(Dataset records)
<<<<
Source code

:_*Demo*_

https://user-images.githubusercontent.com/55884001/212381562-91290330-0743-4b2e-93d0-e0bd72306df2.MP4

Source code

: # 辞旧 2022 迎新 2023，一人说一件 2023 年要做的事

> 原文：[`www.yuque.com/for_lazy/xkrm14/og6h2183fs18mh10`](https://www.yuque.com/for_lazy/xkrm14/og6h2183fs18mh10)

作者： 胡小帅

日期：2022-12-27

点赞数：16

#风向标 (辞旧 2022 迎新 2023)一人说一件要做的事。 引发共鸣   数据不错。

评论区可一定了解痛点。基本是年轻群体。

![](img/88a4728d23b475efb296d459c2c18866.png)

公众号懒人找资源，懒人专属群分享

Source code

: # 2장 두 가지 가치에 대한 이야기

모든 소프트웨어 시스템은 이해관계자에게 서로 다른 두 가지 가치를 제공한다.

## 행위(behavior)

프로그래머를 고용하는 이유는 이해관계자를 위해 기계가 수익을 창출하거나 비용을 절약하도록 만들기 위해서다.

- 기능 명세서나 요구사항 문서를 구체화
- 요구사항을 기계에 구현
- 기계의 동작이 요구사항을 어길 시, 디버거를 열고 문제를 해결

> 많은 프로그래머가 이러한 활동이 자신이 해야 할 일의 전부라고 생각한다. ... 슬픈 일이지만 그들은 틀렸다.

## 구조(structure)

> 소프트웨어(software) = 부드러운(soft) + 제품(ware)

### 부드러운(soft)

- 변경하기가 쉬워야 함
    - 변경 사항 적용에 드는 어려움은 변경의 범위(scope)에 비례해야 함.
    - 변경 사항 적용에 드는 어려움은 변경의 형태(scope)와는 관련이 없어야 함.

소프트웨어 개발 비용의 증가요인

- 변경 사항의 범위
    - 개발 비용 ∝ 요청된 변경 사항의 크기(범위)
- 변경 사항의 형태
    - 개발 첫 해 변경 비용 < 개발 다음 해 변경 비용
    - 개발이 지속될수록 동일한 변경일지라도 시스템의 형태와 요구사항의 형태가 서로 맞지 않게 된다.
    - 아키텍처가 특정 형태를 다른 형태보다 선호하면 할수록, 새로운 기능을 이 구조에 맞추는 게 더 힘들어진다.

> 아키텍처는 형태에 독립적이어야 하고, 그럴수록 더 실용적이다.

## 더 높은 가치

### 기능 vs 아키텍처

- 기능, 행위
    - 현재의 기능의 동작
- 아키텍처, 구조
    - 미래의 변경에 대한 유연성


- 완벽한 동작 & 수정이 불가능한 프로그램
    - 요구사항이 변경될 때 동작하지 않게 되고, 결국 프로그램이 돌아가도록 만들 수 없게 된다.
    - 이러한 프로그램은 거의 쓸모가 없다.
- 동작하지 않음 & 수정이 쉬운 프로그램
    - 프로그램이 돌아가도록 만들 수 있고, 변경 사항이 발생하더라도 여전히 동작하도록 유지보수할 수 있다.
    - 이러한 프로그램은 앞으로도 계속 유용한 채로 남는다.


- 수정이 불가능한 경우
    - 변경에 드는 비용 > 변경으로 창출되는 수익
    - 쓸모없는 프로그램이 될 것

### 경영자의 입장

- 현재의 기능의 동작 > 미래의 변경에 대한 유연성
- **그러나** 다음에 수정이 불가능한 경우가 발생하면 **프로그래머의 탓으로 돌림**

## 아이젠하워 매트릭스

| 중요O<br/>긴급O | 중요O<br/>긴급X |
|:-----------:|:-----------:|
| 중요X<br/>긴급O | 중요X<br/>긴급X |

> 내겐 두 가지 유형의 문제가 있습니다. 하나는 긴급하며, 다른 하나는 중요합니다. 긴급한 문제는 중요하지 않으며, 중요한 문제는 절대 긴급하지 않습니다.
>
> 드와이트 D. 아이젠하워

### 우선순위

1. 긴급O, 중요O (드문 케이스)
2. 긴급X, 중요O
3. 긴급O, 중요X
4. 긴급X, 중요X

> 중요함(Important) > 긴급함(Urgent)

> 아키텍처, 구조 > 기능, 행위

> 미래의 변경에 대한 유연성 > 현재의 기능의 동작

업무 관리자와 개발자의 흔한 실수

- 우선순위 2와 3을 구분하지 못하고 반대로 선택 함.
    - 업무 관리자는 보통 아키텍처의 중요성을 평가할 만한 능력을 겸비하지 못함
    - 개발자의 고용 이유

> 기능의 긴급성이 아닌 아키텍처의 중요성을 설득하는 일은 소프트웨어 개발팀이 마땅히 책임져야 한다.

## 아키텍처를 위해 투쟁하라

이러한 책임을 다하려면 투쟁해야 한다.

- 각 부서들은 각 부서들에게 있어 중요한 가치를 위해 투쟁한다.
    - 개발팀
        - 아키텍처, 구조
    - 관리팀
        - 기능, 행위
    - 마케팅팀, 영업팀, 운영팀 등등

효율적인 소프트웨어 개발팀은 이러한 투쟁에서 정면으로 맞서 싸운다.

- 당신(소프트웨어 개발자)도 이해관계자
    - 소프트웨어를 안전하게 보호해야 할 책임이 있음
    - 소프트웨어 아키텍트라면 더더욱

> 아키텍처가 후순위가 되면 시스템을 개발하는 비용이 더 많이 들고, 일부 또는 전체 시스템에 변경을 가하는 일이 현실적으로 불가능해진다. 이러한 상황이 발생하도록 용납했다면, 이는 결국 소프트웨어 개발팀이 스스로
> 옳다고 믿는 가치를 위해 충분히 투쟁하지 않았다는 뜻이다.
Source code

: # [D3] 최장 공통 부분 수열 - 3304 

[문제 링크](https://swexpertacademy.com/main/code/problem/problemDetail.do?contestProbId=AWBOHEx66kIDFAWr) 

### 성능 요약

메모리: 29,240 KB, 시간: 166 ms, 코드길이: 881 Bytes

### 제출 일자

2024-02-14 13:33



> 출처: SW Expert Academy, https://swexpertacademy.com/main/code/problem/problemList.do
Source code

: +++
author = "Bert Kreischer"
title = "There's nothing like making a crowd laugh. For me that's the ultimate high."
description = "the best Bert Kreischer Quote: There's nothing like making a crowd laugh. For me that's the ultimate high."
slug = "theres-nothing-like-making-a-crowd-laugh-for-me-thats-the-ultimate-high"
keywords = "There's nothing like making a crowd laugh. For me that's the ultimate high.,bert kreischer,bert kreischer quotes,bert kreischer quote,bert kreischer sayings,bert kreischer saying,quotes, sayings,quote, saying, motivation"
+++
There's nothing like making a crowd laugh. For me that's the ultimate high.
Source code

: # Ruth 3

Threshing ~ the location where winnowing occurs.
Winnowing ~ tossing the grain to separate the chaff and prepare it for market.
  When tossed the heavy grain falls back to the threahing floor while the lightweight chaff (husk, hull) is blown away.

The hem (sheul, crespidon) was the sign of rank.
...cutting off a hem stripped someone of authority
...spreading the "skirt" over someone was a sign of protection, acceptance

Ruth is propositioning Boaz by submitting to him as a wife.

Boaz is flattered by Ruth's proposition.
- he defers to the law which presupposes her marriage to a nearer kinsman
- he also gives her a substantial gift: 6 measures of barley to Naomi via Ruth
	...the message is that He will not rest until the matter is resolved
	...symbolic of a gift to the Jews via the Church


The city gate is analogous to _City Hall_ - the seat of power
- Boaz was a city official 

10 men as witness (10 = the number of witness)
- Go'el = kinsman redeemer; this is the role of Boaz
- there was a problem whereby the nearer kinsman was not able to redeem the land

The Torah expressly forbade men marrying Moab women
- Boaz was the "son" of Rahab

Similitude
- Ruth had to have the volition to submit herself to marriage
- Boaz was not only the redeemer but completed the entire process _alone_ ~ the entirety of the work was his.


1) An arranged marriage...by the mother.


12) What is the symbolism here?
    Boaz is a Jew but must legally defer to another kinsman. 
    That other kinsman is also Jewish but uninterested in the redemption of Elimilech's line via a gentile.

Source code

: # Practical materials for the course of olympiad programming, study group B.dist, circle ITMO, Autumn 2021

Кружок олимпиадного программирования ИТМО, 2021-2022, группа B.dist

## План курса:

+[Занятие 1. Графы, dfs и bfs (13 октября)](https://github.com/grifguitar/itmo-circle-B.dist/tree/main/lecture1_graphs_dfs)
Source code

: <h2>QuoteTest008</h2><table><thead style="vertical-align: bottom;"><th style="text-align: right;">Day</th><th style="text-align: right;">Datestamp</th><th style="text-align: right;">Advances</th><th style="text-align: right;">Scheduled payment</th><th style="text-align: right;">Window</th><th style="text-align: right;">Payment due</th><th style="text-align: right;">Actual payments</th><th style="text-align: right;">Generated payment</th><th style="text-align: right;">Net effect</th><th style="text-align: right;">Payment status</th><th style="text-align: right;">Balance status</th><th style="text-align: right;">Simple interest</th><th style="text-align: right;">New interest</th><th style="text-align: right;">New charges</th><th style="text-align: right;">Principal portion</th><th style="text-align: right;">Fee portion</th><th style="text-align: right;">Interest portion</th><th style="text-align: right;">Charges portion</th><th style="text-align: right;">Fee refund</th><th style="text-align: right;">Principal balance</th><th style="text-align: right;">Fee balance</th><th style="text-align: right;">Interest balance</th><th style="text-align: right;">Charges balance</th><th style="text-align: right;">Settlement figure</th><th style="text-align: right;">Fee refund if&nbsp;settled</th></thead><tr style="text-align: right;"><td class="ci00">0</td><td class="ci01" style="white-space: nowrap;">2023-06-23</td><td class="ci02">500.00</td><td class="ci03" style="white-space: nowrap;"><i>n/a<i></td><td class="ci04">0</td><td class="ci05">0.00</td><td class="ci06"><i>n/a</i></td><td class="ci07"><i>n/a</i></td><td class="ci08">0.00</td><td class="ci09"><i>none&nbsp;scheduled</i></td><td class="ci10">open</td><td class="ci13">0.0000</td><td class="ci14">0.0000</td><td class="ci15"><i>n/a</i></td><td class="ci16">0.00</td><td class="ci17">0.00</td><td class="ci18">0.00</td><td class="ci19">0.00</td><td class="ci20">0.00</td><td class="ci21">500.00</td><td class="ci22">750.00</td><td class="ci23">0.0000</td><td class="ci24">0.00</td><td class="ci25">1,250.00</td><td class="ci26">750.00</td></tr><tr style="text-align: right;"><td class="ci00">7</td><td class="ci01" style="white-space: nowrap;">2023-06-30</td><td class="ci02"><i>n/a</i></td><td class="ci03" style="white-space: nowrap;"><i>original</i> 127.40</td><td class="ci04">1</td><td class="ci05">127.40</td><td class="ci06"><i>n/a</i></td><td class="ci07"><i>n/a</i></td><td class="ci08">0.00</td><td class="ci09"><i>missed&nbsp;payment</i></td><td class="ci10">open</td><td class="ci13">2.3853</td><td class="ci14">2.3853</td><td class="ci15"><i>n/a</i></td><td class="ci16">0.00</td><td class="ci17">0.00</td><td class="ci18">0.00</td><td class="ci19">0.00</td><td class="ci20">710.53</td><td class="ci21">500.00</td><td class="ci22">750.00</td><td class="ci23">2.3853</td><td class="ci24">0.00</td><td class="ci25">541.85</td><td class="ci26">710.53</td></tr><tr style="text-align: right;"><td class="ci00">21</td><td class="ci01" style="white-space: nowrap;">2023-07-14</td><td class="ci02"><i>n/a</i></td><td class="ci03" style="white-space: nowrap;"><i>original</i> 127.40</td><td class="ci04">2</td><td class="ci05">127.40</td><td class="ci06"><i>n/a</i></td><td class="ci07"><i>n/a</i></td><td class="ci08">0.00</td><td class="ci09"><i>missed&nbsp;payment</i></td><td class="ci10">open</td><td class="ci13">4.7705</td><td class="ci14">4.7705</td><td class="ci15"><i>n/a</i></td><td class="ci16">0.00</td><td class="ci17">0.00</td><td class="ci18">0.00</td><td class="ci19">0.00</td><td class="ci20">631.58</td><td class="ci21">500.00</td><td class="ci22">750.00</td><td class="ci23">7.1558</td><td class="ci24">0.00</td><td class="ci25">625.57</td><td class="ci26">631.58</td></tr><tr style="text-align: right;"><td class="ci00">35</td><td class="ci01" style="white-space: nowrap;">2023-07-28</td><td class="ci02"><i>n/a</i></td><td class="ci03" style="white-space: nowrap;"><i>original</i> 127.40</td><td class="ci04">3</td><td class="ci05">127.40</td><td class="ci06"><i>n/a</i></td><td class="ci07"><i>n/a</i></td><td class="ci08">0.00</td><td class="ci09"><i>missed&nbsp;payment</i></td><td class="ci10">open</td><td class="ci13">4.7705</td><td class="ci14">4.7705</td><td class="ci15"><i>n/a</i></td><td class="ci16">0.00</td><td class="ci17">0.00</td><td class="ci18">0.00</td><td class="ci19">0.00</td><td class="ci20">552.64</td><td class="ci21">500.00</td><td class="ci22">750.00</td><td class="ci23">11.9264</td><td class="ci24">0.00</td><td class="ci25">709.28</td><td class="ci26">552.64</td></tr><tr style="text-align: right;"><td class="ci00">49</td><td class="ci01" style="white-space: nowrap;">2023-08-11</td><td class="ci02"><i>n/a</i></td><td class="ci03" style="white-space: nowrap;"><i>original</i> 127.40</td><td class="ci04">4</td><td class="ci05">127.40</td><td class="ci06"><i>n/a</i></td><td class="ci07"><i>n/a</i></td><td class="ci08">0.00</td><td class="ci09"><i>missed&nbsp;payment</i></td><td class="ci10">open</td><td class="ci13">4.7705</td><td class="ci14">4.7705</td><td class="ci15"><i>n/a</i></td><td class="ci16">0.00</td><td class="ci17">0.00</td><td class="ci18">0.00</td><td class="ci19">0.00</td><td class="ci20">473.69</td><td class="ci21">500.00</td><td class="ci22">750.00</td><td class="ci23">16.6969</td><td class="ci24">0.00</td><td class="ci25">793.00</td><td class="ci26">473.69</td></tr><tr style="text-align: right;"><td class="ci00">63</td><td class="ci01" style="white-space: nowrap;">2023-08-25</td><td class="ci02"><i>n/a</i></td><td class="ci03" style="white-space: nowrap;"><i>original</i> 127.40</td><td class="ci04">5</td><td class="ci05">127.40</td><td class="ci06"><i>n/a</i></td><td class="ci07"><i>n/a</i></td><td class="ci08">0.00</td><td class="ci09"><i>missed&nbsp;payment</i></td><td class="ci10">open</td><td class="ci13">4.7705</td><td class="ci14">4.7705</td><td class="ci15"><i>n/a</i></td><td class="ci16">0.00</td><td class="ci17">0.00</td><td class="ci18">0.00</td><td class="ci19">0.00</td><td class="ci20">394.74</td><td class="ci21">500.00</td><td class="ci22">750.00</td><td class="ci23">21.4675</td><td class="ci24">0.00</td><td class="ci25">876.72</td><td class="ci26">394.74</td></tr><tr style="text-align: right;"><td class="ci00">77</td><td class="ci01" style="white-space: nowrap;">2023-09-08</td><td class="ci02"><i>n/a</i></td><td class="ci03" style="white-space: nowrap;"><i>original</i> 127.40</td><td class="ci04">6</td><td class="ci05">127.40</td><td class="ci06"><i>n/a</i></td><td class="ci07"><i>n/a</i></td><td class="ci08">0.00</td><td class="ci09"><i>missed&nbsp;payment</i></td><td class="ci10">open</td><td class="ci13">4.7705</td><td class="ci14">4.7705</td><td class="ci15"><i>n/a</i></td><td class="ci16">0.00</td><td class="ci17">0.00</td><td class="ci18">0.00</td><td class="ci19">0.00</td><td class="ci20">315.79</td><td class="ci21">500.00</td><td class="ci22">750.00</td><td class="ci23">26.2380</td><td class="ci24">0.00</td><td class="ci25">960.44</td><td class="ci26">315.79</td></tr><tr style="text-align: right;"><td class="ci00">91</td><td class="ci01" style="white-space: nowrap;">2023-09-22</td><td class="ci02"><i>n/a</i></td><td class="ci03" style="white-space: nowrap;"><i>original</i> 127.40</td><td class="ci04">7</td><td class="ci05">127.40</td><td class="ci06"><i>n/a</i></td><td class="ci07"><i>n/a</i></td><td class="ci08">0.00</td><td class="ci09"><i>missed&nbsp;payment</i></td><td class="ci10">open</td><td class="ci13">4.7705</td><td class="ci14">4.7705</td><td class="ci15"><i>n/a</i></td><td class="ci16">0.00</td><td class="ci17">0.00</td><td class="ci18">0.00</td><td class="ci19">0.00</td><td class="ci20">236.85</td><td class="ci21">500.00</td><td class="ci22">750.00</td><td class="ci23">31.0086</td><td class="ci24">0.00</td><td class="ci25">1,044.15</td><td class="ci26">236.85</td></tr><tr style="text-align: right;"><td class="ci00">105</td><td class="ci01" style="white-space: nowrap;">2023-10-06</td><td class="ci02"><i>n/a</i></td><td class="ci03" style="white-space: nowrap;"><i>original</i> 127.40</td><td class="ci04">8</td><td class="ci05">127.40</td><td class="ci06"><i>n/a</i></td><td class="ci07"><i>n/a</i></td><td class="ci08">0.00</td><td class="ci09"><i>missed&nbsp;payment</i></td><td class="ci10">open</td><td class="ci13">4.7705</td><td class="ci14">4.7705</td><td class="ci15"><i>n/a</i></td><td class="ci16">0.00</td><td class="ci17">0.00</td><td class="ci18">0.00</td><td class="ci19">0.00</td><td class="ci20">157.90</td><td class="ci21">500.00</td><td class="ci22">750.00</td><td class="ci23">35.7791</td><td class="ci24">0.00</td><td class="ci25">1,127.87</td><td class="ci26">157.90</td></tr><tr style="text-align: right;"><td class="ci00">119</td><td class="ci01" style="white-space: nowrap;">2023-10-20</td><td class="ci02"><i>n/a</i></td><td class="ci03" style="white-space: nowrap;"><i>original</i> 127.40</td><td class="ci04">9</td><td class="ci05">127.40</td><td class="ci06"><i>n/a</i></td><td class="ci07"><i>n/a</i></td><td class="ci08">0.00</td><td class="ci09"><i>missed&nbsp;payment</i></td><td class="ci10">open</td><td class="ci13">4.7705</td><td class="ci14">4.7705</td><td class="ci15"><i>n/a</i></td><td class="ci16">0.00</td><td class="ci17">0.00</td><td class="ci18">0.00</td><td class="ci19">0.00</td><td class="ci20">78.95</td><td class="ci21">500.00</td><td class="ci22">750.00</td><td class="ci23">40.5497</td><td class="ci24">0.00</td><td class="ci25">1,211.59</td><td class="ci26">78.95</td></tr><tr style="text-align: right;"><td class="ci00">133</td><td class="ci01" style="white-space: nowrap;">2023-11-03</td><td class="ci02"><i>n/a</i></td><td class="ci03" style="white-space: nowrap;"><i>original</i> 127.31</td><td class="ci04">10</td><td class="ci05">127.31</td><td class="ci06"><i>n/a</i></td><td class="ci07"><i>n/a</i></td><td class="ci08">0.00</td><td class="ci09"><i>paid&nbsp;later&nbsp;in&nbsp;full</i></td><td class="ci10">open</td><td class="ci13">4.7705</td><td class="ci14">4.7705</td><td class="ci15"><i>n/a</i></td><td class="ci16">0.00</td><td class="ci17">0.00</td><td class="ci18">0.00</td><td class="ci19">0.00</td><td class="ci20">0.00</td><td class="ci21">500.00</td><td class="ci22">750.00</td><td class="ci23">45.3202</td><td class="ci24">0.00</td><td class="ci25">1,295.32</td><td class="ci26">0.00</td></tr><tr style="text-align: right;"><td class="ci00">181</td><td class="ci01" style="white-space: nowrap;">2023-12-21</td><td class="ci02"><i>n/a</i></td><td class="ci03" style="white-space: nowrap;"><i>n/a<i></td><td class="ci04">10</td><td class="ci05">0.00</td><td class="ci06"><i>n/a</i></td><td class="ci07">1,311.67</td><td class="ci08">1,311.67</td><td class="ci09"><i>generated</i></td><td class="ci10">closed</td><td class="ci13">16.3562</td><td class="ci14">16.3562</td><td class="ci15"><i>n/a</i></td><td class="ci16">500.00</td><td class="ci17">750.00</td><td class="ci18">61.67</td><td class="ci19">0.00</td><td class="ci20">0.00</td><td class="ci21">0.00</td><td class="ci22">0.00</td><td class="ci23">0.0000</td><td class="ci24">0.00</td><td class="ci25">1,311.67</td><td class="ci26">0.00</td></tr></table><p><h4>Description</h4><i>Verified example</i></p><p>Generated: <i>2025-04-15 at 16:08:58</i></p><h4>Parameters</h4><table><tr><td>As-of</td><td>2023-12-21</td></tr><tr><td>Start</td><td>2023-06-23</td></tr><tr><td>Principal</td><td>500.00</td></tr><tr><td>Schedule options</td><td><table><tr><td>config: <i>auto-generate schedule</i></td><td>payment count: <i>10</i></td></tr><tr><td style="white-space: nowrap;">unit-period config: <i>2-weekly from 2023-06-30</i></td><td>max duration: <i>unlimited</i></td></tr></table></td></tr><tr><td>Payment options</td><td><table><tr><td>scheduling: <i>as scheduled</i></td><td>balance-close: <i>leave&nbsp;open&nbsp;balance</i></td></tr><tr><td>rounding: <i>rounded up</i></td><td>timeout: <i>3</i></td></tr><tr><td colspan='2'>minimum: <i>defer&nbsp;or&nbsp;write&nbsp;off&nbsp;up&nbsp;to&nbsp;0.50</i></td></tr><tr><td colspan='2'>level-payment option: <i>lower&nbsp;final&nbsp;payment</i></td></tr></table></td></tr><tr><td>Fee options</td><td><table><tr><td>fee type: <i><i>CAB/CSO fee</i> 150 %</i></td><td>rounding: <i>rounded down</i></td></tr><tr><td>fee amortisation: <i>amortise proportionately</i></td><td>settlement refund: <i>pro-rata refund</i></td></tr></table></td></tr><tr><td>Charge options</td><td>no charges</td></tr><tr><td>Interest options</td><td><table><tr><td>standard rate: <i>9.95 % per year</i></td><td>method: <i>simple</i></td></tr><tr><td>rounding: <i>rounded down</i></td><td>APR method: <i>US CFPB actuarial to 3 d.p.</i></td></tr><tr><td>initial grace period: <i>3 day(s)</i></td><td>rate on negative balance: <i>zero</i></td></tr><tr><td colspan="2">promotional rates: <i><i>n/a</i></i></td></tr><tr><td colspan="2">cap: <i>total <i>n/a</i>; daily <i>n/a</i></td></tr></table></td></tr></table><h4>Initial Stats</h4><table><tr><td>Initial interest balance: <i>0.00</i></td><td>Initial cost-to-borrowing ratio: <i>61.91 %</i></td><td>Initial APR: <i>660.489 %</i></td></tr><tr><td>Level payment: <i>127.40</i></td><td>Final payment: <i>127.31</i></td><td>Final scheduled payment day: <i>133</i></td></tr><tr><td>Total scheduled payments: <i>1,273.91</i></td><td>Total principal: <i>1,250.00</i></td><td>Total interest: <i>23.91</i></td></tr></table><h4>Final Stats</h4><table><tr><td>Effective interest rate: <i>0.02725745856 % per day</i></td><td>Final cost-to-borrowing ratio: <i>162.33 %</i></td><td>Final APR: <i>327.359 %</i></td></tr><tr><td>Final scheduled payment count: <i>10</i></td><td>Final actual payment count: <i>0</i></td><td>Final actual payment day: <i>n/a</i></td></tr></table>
>>>>
__HOW TO COMPLETE THIS TASK__
Of the lines above, extract only those from the line with "2023，一人说一件 2023 年要做的事" to the line with "업무 관리자와 개발자의 흔한 실수", both included, exactly as written.

__TASK ANSWER__
: # 辞旧 2022 迎新 2023，一人说一件 2023 年要做的事

> 原文：[`www.yuque.com/for_lazy/xkrm14/og6h2183fs18mh10`](https://www.yuque.com/for_lazy/xkrm14/og6h2183fs18mh10)

作者： 胡小帅

日期：2022-12-27

点赞数：16

#风向标 (辞旧 2022 迎新 2023)一人说一件要做的事。 引发共鸣   数据不错。

评论区可一定了解痛点。基本是年轻群体。

![](img/88a4728d23b475efb296d459c2c18866.png)

公众号懒人找资源，懒人专属群分享

Source code

: # 2장 두 가지 가치에 대한 이야기

모든 소프트웨어 시스템은 이해관계자에게 서로 다른 두 가지 가치를 제공한다.

## 행위(behavior)

프로그래머를 고용하는 이유는 이해관계자를 위해 기계가 수익을 창출하거나 비용을 절약하도록 만들기 위해서다.

- 기능 명세서나 요구사항 문서를 구체화
- 요구사항을 기계에 구현
- 기계의 동작이 요구사항을 어길 시, 디버거를 열고 문제를 해결

> 많은 프로그래머가 이러한 활동이 자신이 해야 할 일의 전부라고 생각한다. ... 슬픈 일이지만 그들은 틀렸다.

## 구조(structure)

> 소프트웨어(software) = 부드러운(soft) + 제품(ware)

### 부드러운(soft)

- 변경하기가 쉬워야 함
    - 변경 사항 적용에 드는 어려움은 변경의 범위(scope)에 비례해야 함.
    - 변경 사항 적용에 드는 어려움은 변경의 형태(scope)와는 관련이 없어야 함.

소프트웨어 개발 비용의 증가요인

- 변경 사항의 범위
    - 개발 비용 ∝ 요청된 변경 사항의 크기(범위)
- 변경 사항의 형태
    - 개발 첫 해 변경 비용 < 개발 다음 해 변경 비용
    - 개발이 지속될수록 동일한 변경일지라도 시스템의 형태와 요구사항의 형태가 서로 맞지 않게 된다.
    - 아키텍처가 특정 형태를 다른 형태보다 선호하면 할수록, 새로운 기능을 이 구조에 맞추는 게 더 힘들어진다.

> 아키텍처는 형태에 독립적이어야 하고, 그럴수록 더 실용적이다.

## 더 높은 가치

### 기능 vs 아키텍처

- 기능, 행위
    - 현재의 기능의 동작
- 아키텍처, 구조
    - 미래의 변경에 대한 유연성


- 완벽한 동작 & 수정이 불가능한 프로그램
    - 요구사항이 변경될 때 동작하지 않게 되고, 결국 프로그램이 돌아가도록 만들 수 없게 된다.
    - 이러한 프로그램은 거의 쓸모가 없다.
- 동작하지 않음 & 수정이 쉬운 프로그램
    - 프로그램이 돌아가도록 만들 수 있고, 변경 사항이 발생하더라도 여전히 동작하도록 유지보수할 수 있다.
    - 이러한 프로그램은 앞으로도 계속 유용한 채로 남는다.


- 수정이 불가능한 경우
    - 변경에 드는 비용 > 변경으로 창출되는 수익
    - 쓸모없는 프로그램이 될 것

### 경영자의 입장

- 현재의 기능의 동작 > 미래의 변경에 대한 유연성
- **그러나** 다음에 수정이 불가능한 경우가 발생하면 **프로그래머의 탓으로 돌림**

## 아이젠하워 매트릭스

| 중요O<br/>긴급O | 중요O<br/>긴급X |
|:-----------:|:-----------:|
| 중요X<br/>긴급O | 중요X<br/>긴급X |

> 내겐 두 가지 유형의 문제가 있습니다. 하나는 긴급하며, 다른 하나는 중요합니다. 긴급한 문제는 중요하지 않으며, 중요한 문제는 절대 긴급하지 않습니다.
>
> 드와이트 D. 아이젠하워

### 우선순위

1. 긴급O, 중요O (드문 케이스)
2. 긴급X, 중요O
3. 긴급O, 중요X
4. 긴급X, 중요X

> 중요함(Important) > 긴급함(Urgent)

> 아키텍처, 구조 > 기능, 행위

> 미래의 변경에 대한 유연성 > 현재의 기능의 동작

업무 관리자와 개발자의 흔한 실수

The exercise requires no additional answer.